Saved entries
=== Section Start ===

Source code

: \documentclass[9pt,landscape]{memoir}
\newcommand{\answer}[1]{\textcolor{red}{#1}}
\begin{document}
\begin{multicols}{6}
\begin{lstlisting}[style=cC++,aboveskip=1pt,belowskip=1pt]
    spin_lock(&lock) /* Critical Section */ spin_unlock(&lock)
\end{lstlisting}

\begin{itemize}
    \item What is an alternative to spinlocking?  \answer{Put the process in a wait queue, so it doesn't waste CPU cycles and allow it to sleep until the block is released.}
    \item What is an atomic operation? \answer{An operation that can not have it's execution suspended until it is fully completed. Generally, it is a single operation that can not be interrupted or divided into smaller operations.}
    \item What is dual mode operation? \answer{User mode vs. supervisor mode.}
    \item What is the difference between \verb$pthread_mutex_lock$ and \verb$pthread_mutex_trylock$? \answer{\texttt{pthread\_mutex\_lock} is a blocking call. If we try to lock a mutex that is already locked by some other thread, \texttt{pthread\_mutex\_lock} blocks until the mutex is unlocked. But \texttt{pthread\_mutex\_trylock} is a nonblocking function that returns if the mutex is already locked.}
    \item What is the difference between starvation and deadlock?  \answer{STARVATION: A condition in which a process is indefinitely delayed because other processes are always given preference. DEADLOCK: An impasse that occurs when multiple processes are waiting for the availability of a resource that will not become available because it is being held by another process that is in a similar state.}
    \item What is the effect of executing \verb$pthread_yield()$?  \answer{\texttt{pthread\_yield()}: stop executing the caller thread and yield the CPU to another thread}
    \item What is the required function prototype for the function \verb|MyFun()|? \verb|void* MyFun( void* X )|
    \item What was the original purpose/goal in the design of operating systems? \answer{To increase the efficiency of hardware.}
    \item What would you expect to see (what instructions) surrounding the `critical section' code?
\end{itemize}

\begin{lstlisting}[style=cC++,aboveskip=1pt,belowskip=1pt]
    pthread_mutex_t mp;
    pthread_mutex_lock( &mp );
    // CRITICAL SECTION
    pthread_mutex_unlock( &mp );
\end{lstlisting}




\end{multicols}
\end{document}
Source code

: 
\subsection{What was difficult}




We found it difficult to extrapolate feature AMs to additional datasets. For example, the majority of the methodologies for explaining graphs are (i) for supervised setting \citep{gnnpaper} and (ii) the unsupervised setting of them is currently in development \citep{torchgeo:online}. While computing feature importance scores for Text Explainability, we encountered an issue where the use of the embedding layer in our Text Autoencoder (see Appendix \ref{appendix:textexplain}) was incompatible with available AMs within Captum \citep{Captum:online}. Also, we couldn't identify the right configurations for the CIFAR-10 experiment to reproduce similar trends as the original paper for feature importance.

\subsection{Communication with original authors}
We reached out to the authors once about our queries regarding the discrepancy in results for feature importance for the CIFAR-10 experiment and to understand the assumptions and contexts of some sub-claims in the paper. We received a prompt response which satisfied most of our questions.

=== Section End ===

EXERCISE OBJECTIVE: Please copy exactly the lines from the first line of the records above through the line containing "What is dual", including both, and nothing more.

FINISHED EXERCISE:
Source code

: \documentclass[9pt,landscape]{memoir}
\newcommand{\answer}[1]{\textcolor{red}{#1}}
\begin{document}
\begin{multicols}{6}
\begin{lstlisting}[style=cC++,aboveskip=1pt,belowskip=1pt]
    spin_lock(&lock) /* Critical Section */ spin_unlock(&lock)
\end{lstlisting}

\begin{itemize}
    \item What is an alternative to spinlocking?  \answer{Put the process in a wait queue, so it doesn't waste CPU cycles and allow it to sleep until the block is released.}
    \item What is an atomic operation? \answer{An operation that can not have it's execution suspended until it is fully completed. Generally, it is a single operation that can not be interrupted or divided into smaller operations.}
    \item What is dual mode operation? \answer{User mode vs. supervisor mode.}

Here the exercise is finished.